The Impact of Optical Coherence Tomography on the Endovascular Treatment Planning of Femoropopliteal Disease

Sponsor: Rijnstate Hospital

View on ClinicalTrials.gov

Summary

Rationale: Peripheral arterial disease is a severe clinical problem with an increasing prevalence, due to an ageing population. Endovascular treatment, usually using stents, is recommended for most lesions in the femoropopliteal tract. The patency of these stents is influenced by several factors, including stent sizing and stent positioning. Current procedural planning of femoropopliteal disease is primarily based on single-plane digital subtraction angiographies (DSA). This modality provides a 2-dimensional image of the vessel lumen, which may be suboptimal for stent sizing. It can therefore be difficult to choose the optimal stent position as minor lesions may be missed. Suboptimal treatment could result in unfavourable levels of wall shear stress causing the vessel wall to be more susceptible to neo-intimal hyperplasia ultimately causing restenosis and stent failure. Intravascular optical coherence tomography (OCT) is able to visualize the arterial wall with a micrometer resolution, which could result in better stent sizing.

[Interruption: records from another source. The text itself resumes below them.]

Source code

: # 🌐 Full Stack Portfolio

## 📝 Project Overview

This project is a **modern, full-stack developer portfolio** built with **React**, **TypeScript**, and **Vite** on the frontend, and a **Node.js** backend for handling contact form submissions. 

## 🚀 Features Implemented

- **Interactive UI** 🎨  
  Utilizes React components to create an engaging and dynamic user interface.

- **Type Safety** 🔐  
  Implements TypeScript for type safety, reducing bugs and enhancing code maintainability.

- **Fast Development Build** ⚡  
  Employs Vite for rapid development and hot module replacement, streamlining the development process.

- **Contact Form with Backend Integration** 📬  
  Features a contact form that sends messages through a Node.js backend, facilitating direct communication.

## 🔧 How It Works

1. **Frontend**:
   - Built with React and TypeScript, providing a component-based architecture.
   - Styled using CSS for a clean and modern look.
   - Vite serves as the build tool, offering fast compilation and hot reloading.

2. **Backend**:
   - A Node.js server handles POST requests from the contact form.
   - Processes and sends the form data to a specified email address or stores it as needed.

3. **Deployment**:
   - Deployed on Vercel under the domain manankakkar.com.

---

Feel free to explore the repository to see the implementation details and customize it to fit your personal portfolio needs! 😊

Furthermore, OCT is able to visualize different layers in the vessel wall and identify unhealthy areas, which may lead to a more optimal stent placement as unhealthy areas can be covered completely. Moreover, OCT provides detailed patient-specific geometries necessary to develop reliable computational fluid dynamics (CFD) models that simulate blood flow in stented arteries and calculate wall shear stresses, which could predict stent patency. Objective: To investigate in a clinical study how often the use of intravascular optical coherence tomography for femoropopliteal stenotic lesions leads to alterations in treatment planning before and after stent placement, in comparison to traditional digital subtraction angiography-based treatment planning. Study design: Exploratory observational study. Study population: 25 patients with femoropopliteal stenotic lesions who are treated with a Supera interwoven nitinol stent or Absolute nitinol stent. Main study parameters/endpoints: The percentage of procedures in which OCT changed the DSA-based treatment planning before and after stent placement to investigate the impact of OCT imaging on treatment planning.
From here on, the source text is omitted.